Однако Малыш со сцены уходить не собирался. Байкеры, да и весь зал, тоже требовали продолжения банкета, в смысле – стриптиза. Малыш взялся за пояс шортов и стал без музыки выразительно покачивать бедрами. Публика зааплодировала.
– Хорошо, – сдался официант. – Но только до трусов. Здесь дети.
– Интересно! – возмутился Малыш. – Значит ваша стриптизерша может раздеваться так, что у нее даже гланды разглядеть можно, хотя здесь дети, а как я – мужчина в полном расцвете вторичных признаков – так только до трусов? Так нечестно! Вы лишаете зал отличного зрелища!
– Нет, – сурово сказал официант. – На женский стриптиз у нас есть разрешение, а на мужской – отсутствует. Так что я вас очень прошу – раздеваться не до интима.
– Интима на сцене не будет, – твердо пообещал Малыш.
– Я не в этом смысле, – поправился официант. – Не до полной обнаженки.
– Договорились, – сказал Малыш и подмигнул нашему столику. Байкеры засвистели и зааплодировали.
– Мам, – заныла Светка, – он только до трусов. Ну давай досмотрим!
– Ладно, – сказала я, нехотя опускаясь на свое место. – Но материнское сердце подсказывает, что зря я это делаю…
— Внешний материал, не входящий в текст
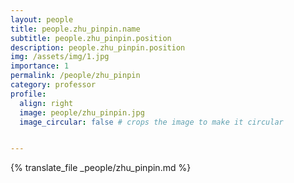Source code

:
 ```yaml
---
layout: people
title: people.zhu_pinpin.name
subtitle: people.zhu_pinpin.position
description: people.zhu_pinpin.position
img: /assets/img/1.jpg
importance: 1
permalink: /people/zhu_pinpin
category: professor
profile:
  align: right
  image: people/zhu_pinpin.jpg
  image_circular: false # crops the image to make it circular


---
```

{% translate_file _people/zhu_pinpin.md %}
– Да ладно вам, Анжелика Пантелеймоновна, – сказал Череп. – Светка уже взрослая девочка. Что она, в музеи не ходила, что ли? Вон, в Пушкинском какой Давид голый стоит – все как на ладони. Причем, заметьте, изрядных размеров.
– Фу, какие ты пошлости говоришь, Череп, – с негодованием сказала я. – Давид – это искусство. К тому же, он мраморный и белый.